Background: Skeletal abnormalities, including
spinal deformities, in Noonan syndrome have been described, but
no detailed and systematic study of such spinal deformities has
been presented in the literature.
Methods: The cases of sixty patients with Noonan
syndrome were reviewed retrospectively, and the general appearance,
growth disturbance, and mental status of the patients were documented.
Spinal deformities were evaluated radiographically, and the frequency,
pattern, and severity of the curves were documented.
Results: Spinal deformity was present in eighteen
(30%) of the sixty patients. Two patients had congenital
spinal deformity. Of the remaining sixteen patients with scoliosis,
nine had a single thoracic curve, four had a single thoracolumbar
curve, and three had a double major curve. Thoracic lordosis was
also present in three of these sixteen patients. No patient had
only increased kyphosis or lordosis. The mean age when the spinal deformities
were detected was nine years; seven deformities were detected before
the age of seven years. Overall, surgery was recommended to eleven
of the eighteen patients; it was recommended for the treatment of
scoliosis (mean, 68.5°; range, 45° to 125°) in eight patients and
for the treatment of an associated thoracic lordosis (8°, 15°, and
18°) in three. Seven of the eleven patients underwent spinal arthrodesis.
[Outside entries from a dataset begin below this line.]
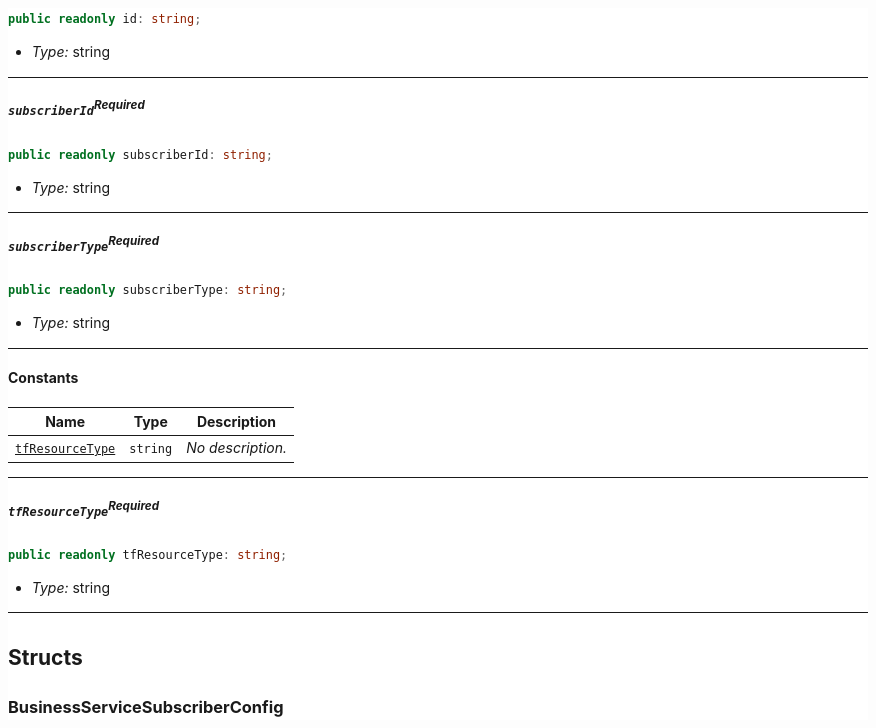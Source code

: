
```typescript
public readonly id: string;
```

- *Type:* string

---

##### `subscriberId`<sup>Required</sup> <a name="subscriberId" id="@cdktf/provider-pagerduty.businessServiceSubscriber.BusinessServiceSubscriber.property.subscriberId"></a>

```typescript
public readonly subscriberId: string;
```

- *Type:* string

---

##### `subscriberType`<sup>Required</sup> <a name="subscriberType" id="@cdktf/provider-pagerduty.businessServiceSubscriber.BusinessServiceSubscriber.property.subscriberType"></a>

```typescript
public readonly subscriberType: string;
```

- *Type:* string

---

#### Constants <a name="Constants" id="Constants"></a>

| **Name** | **Type** | **Description** |
| --- | --- | --- |
| <code><a href="#@cdktf/provider-pagerduty.businessServiceSubscriber.BusinessServiceSubscriber.property.tfResourceType">tfResourceType</a></code> | <code>string</code> | *No description.* |

---

##### `tfResourceType`<sup>Required</sup> <a name="tfResourceType" id="@cdktf/provider-pagerduty.businessServiceSubscriber.BusinessServiceSubscriber.property.tfResourceType"></a>

```typescript
public readonly tfResourceType: string;
```

- *Type:* string

---

## Structs <a name="Structs" id="Structs"></a>

### BusinessServiceSubscriberConfig <a name="BusinessServiceSubscriberConfig" id="@cdktf/provider-pagerduty.businessServiceSubscriber.BusinessServiceSubscriberConfig"></a>
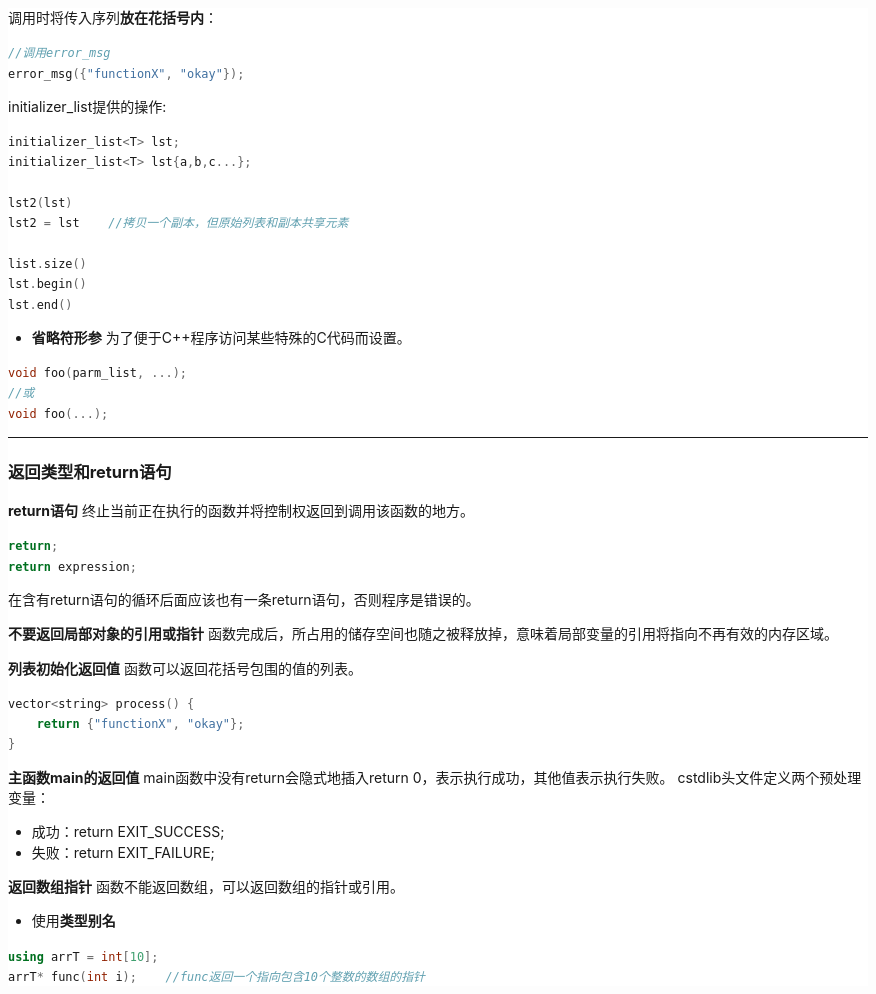 调用时将传入序列**放在花括号内**：
```cpp
//调用error_msg
error_msg({"functionX", "okay"});
```

initializer_list提供的操作:
```cpp
initializer_list<T> lst;
initializer_list<T> lst{a,b,c...};

lst2(lst)
lst2 = lst    //拷贝一个副本，但原始列表和副本共享元素

list.size()
lst.begin()
lst.end()
```

- **省略符形参** 为了便于C++程序访问某些特殊的C代码而设置。
```cpp
void foo(parm_list, ...);
//或
void foo(...);
```

---

### 返回类型和return语句
**return语句** 终止当前正在执行的函数并将控制权返回到调用该函数的地方。
```cpp
return;
return expression;
```

在含有return语句的循环后面应该也有一条return语句，否则程序是错误的。

**不要返回局部对象的引用或指针**
函数完成后，所占用的储存空间也随之被释放掉，意味着局部变量的引用将指向不再有效的内存区域。

**列表初始化返回值** 函数可以返回花括号包围的值的列表。
```cpp
vector<string> process() {
    return {"functionX", "okay"};
}
```

**主函数main的返回值** main函数中没有return会隐式地插入return 0，表示执行成功，其他值表示执行失败。
cstdlib头文件定义两个预处理变量：
- 成功：return EXIT_SUCCESS;
- 失败：return EXIT_FAILURE;

**返回数组指针** 函数不能返回数组，可以返回数组的指针或引用。
- 使用**类型别名**
```cpp
using arrT = int[10];
arrT* func(int i);    //func返回一个指向包含10个整数的数组的指针
```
The operation was deferred in one patient because malignant hyperthermia
developed during the induction of anesthesia.
Conclusions: Scoliosis with an associated thoracic
lordosis occurs more frequently in Noonan syndrome than has been
reported previously. Since the deformities tend to develop early
and are relatively severe, a clinical and, if necessary, radiographic assessment
of the spine with careful follow-up should be performed
for early detection and treatment of spinal deformity. Although
malignant hyperthermia is rare, all patients with Noonan syndrome
should be considered to be at risk for the development of this complication
before operative treatment.